No one wants to read about a character in his or her comfort zone. Why do you think Captain Kirk went on so many landing parties (to the fatal detriment of many red-shirted underlings)? Why does James Bond spend so little time on screen in London? Kirk is comfortable on the bridge, and unless he’s having to stare down an angry Klingon commander, he’s pretty satisfied with the give and take with the rest of the crew (who are also pretty comfortable with the deck of the Enterprise beneath their feet.) We don’t see James Bond in London much, despite having seen his office once in On Her Majesty’s Secret Service, because no one wants to see Bond filling out forms, reading reports from other 00’s, or going to Tesco’s to pick up some beanies and weenies and a bottle of Coke. Boring.

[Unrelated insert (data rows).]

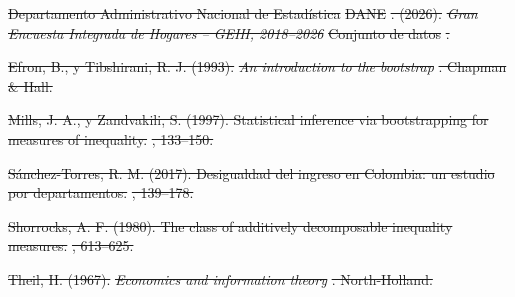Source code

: \documentclass[12pt,letterpaper]{article}
\providecommand{\DIFdeltex}[1]{{\protect\color{RED}\sout{#1}}} %
\providecommand{\DIFdeltex}[1]{\texorpdfstring{\DIFdeltex{#1}}{}} %
\providecommand{\DIFaddbegin}{}\providecommand{\DIFaddend}{} %
\providecommand{\DIFdel}[1]{\texorpdfstring{\DIFdeltex{#1}}{}} %
\begin{document}
\DIFdel{Departamento Administrativo Nacional de Estadística }%
\DIFdel{DANE}%
\DIFdel{. (2026). }\emph{\DIFdel{Gran Encuesta Integrada de Hogares -- GEIH, 2018--2026}} %
\DIFdel{Conjunto de datos}%
\DIFdel{. }%

\DIFdel{Efron, B., y Tibshirani, R. J. (1993). }\emph{\DIFdel{An introduction to the bootstrap}}%
\DIFdel{. Chapman \& Hall.
}%

\DIFdel{Mills, J. A., y Zandvakili, S. (1997). Statistical inference via bootstrapping for measures of inequality. }%
\DIFdel{, 133--150.
}%

\DIFdel{Sánchez-Torres, R. M. (2017). Desigualdad del ingreso en Colombia: un estudio por departamentos. }%
\DIFdel{, 139--178. }%

\DIFdel{Shorrocks, A. F. (1980). The class of additively decomposable inequality measures. }%
\DIFdel{, 613--625. }%

\DIFdel{Theil, H. (1967). }\emph{\DIFdel{Economics and information theory}}%
\DIFdel{. North-Holland.
}%
\DIFdelend \DIFaddbegin \printbibliography[heading=none]
\DIFaddend 
\end{document}
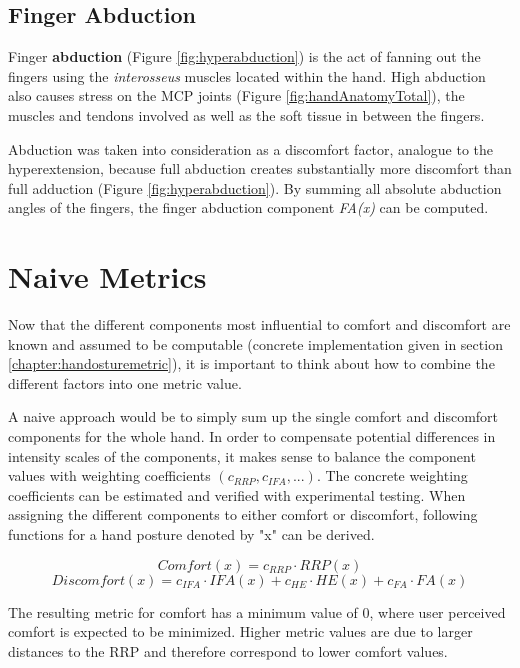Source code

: \subsection{Finger Abduction}

Finger \textbf{abduction} (Figure \ref{fig:hyperabduction}) is the act of fanning out the fingers using the \textit{interosseus} muscles located within the hand. 
High abduction also causes stress on the MCP joints (Figure \ref{fig:handAnatomyTotal}), the muscles and tendons involved as well as the soft tissue in between the fingers.

Abduction was taken into consideration as a discomfort factor, analogue to the hyperextension, because full abduction creates substantially more discomfort than full adduction (Figure \ref{fig:hyperabduction}). By summing all absolute abduction angles of the fingers, the finger abduction component \textit{FA(x)} can be computed.

\section{Naive Metrics}

Now that the different components most influential to comfort and discomfort are known and assumed to be computable (concrete implementation given in section \ref{chapter:handosturemetric}), it is important to think about how to combine the different factors into one metric value. 

A naive approach would be to simply sum up the single comfort and discomfort components for the whole hand. In order to compensate potential differences in intensity scales of the components, it makes sense to balance the component values with weighting coefficients \begin{math}(c_{RRP}, c_{IFA}, ...)\end{math}. The concrete weighting coefficients can be estimated and verified with experimental testing. When assigning the different components to either comfort or discomfort, following functions for a hand posture denoted by "x" can be derived.

	\[
	Comfort(x) = c_{RRP}\cdot RRP(x)
	\]
	\[
	Discomfort(x) = c_{IFA}\cdot IFA(x)  +  c_{HE}\cdot HE(x)  +  c_{FA}\cdot FA(x)
	\]
	\vspace{5pt}
	
	
The resulting metric for comfort has a minimum value of 0, where user perceived comfort is expected to be minimized. Higher metric values are due to larger distances to the RRP and therefore correspond to lower comfort values.

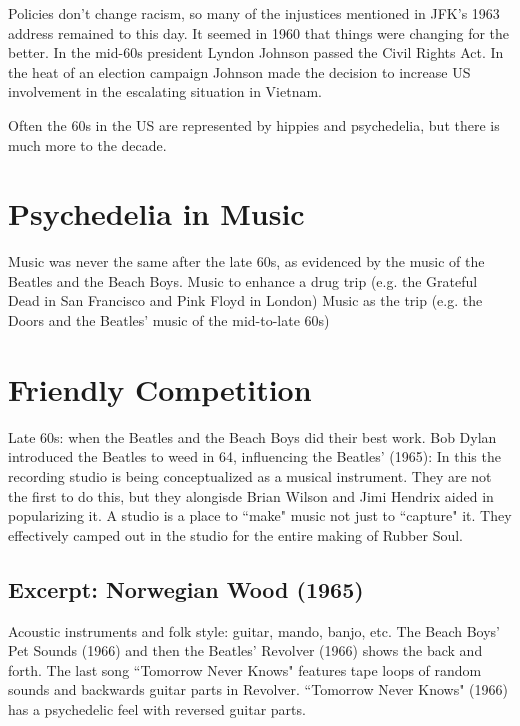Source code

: \documentclass[12pt, a4paper, twoside, openright, titlepage]{book}
\begin{document}
Policies don't change racism, so many of the injustices mentioned in JFK's 1963 address remained to this day. It seemed in 1960 that things were changing for the better. In the mid-60s president Lyndon Johnson passed the Civil Rights Act. In the heat of an election campaign Johnson made the decision to increase US involvement in the escalating situation in Vietnam. 

Often the 60s in the US are represented by hippies and psychedelia, but there is much more to the decade.

\section{Psychedelia in Music}

Music was never the same after the late 60s, as evidenced by the music of the Beatles and the Beach Boys. Music to enhance a drug trip (e.g. the Grateful Dead in San Francisco and Pink Floyd in London) Music as the trip (e.g. the Doors and the Beatles' music of the mid-to-late 60s)


\section{Friendly Competition}

Late 60s: when the Beatles and the Beach Boys did their best work. Bob Dylan introduced the Beatles to weed in 64, influencing the Beatles'  (1965): In this the recording studio is being conceptualized as a musical instrument. They are not the first to do this, but they alongisde Brian Wilson and Jimi Hendrix aided in popularizing it. A studio is a place to ``make" music not just to ``capture" it. They effectively camped out in the studio for the entire making of Rubber Soul.

\subsection{Excerpt: Norwegian Wood (1965)}

Acoustic instruments and folk style: guitar, mando, banjo, etc. The Beach Boys' Pet Sounds (1966) and then the Beatles' Revolver (1966) shows the back and forth. The last song ``Tomorrow Never Knows" features tape loops of random sounds and backwards guitar parts in Revolver. ``Tomorrow Never Knows" (1966) has a psychedelic feel with reversed guitar parts.
\end{document}
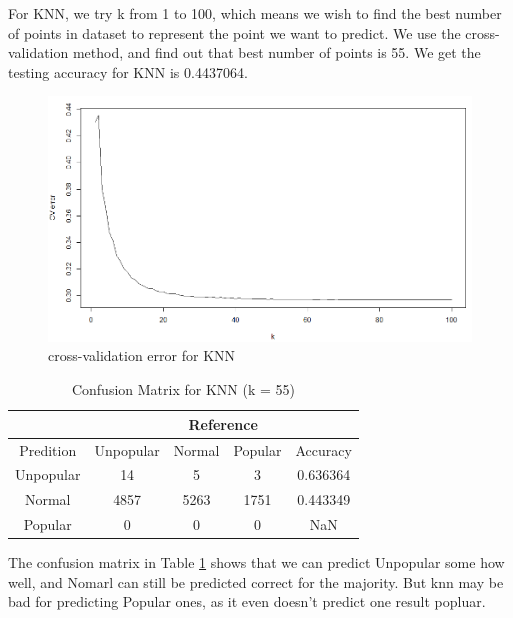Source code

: \documentclass[11pt]{article}
\begin{document}
For KNN, we try k from 1 to 100, which means we wish to find the best number of points in dataset to represent the point we want to predict. We use the cross-validation method, and find out that best number of points is 55. We get the testing accuracy for KNN is 0.4437064.

    \begin{figure}[h]
        \centering
        \includegraphics[width=0.7\linewidth]{knn_cv.png}
        \caption{cross-validation error for KNN}
    \end{figure}

    \begin{table}[h]
        \centering
        \caption{Confusion Matrix for KNN (k = 55)}
        \begin{tabular}{ c | c | c | c | c }
            \hline\hline
            {} & \multicolumn{4}{c}{Reference} \\
            \hline
            Predition & Unpopular & Normal & Popular & Accuracy\\
            \hline
            Unpopular & 14 & 5 & 3 & 0.636364\\
            \hline
            Normal & 4857 & 5263 & 1751 & 0.443349\\
            \hline
            Popular & 0 & 0 & 0 & NaN\\
            \hline\hline
        \end{tabular}
        \label{table:knn}
    \end{table}

The confusion matrix in Table \ref{table:knn} shows that we can predict Unpopular some how well, and Nomarl can still be predicted correct for the majority. But knn may be bad for predicting Popular ones, as it even doesn't predict one result popluar.
\end{document}
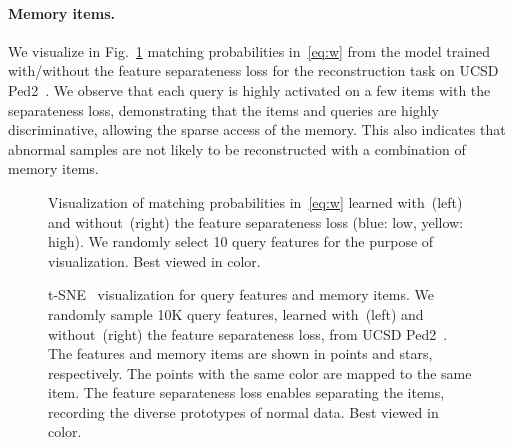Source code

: \documentclass[10pt,twocolumn,letterpaper]{article}
\begin{document}
\vspace{-0.5cm}		
		\paragraph{Memory items.}
We visualize in Fig.~\ref{fig:Confusion} matching probabilities in~\eqref{eq:w} from the model trained with/without the feature separateness loss for the reconstruction task on UCSD Ped2~\cite{li2013anomaly}. We observe that each query is highly activated on a few items with the separateness loss, demonstrating that the items and queries are highly discriminative, allowing the sparse access of the memory. This also indicates that abnormal samples are not likely to be reconstructed with a combination of memory items.







    

		\begin{figure}
  			\centering
  			\renewcommand*{\thesubfigure}{}
  			\hspace{-0.2cm}
		\vspace{-0.4cm}
			\caption{Visualization of matching probabilities in~\eqref{eq:w} learned with~(left) and without~(right) the feature separateness loss (blue: low, yellow: high). We randomly select 10 query features for the purpose of visualization. Best viewed in color.}
			\label{fig:Confusion}
		\vspace{-0.3cm}
		\end{figure}
		

     \begin{figure}[t]
		\centering
		\renewcommand*{\thesubfigure}{}
  			\hspace{-0.1cm}
			\hspace{-0.1cm}
		\vspace{-0.3cm}
		\caption{t-SNE~\cite{van2014accelerating} visualization for query features and memory items. We randomly sample 10K query features, learned with~(left) and without~(right) the feature separateness loss, from UCSD Ped2~\cite{li2013anomaly}. The features and memory items are shown in points and stars, respectively. The points with the same color are mapped to the same item. The feature separateness loss enables separating the items, recording the diverse prototypes of normal data. Best viewed in color.}
		\vspace{-0.4cm}
		\label{fig:tSNE}
    \end{figure}
    
\end{document}
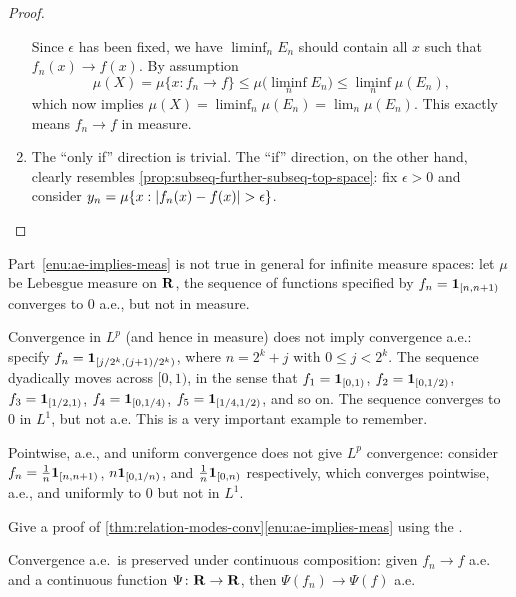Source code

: \begin{proof}
\begin{enumerate}
        Since $\epsilon$ has been fixed, we have $\liminf_n E_n$ should contain all $x$ such that $f_n(x) \to f(x)$. By assumption \[\mu(X) = \mu\{x:f_n \to f\} \leq \mu\bigl(\liminf_n E_n\bigr) \leq \liminf_n \mu(E_n),\] which now implies $\mu(X) = \liminf_n \mu(E_n) = \lim_n \mu(E_n)$. This exactly means $f_n \to f$ in measure.
        \item The ``only if'' direction is trivial. The ``if'' direction, on the other hand, clearly resembles \cref{prop:subseq-further-subseq-top-space}: fix $\epsilon > 0$ and consider $y_n = \mu\{x:\lvert f_n(x) - f(x) \rvert > \epsilon\}$. \qedhere
     \end{enumerate}
\end{proof}

\begin{exa}
    Part~\ref{enu:ae-implies-meas} is not true in general for infinite measure spaces: let $\mu$ be Lebesgue measure on $\mathbf{R}$, the sequence of functions specified by $f_n = \mathbf{1}_{[n,n+1)}$ converges to $0$ a.e., but not in measure.

    Convergence in $L^p$ (and hence in measure) does not imply convergence a.e.: specify $f_n =\mathbf{1}_{[j/2^k,(j+1)/2^k)}$, where $n = 2^k+j$ with $0\leq j < 2^k$. The sequence dyadically moves across $[0,1)$, in the sense that $f_1 = \mathbf{1}_{[0,1)}$, $f_2 = \mathbf{1}_{[0,1/2)}$, $f_3 = \mathbf{1}_{[1/2,1)}$, $f_4 = \mathbf{1}_{[0,1/4)}$, $f_5 = \mathbf{1}_{[1/4,1/2)}$, and so on. The sequence converges to $0$ in $L^1$, but not a.e. This is a very important example to remember.

    Pointwise, a.e., and uniform convergence does not give $L^p$ convergence: consider $f_n = \frac{1}{n} \mathbf{1}_{[n,n+1)}$, $n\mathbf{1}_{[0,1/n)}$, and $\frac{1}{n} \mathbf{1}_{[0,n)}$ respectively, which converges pointwise, a.e., and uniformly to $0$ but not in $L^1$.
\end{exa}

\begin{xca}
    Give a proof of \cref{thm:relation-modes-conv}\ref{enu:ae-implies-meas} using the .
\end{xca}

\begin{fact}
    Convergence a.e.\ is preserved under continuous composition: given $f_n \to f$ a.e. and a continuous function $\Psi\colon \mathbf{R} \to \mathbf{R}$, then $\Psi(f_n)\to \Psi(f)$ a.e.
\end{fact}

Staying on the Bond theme for a moment, the whole reboot has been about keeping Bond in flux. In Casino Royale, he’s thrust into the role of “blunt instrument.” In Quantum of Solace, he has to learn on the fly how to wield that license to kill without overreaching. In Skyfall, he’s given a partner, gadgets, and a new boss, losing M in the process.
This is what Kepler needs. A character kept off balance is infinitely more interesting than one who does the same thing over and over again.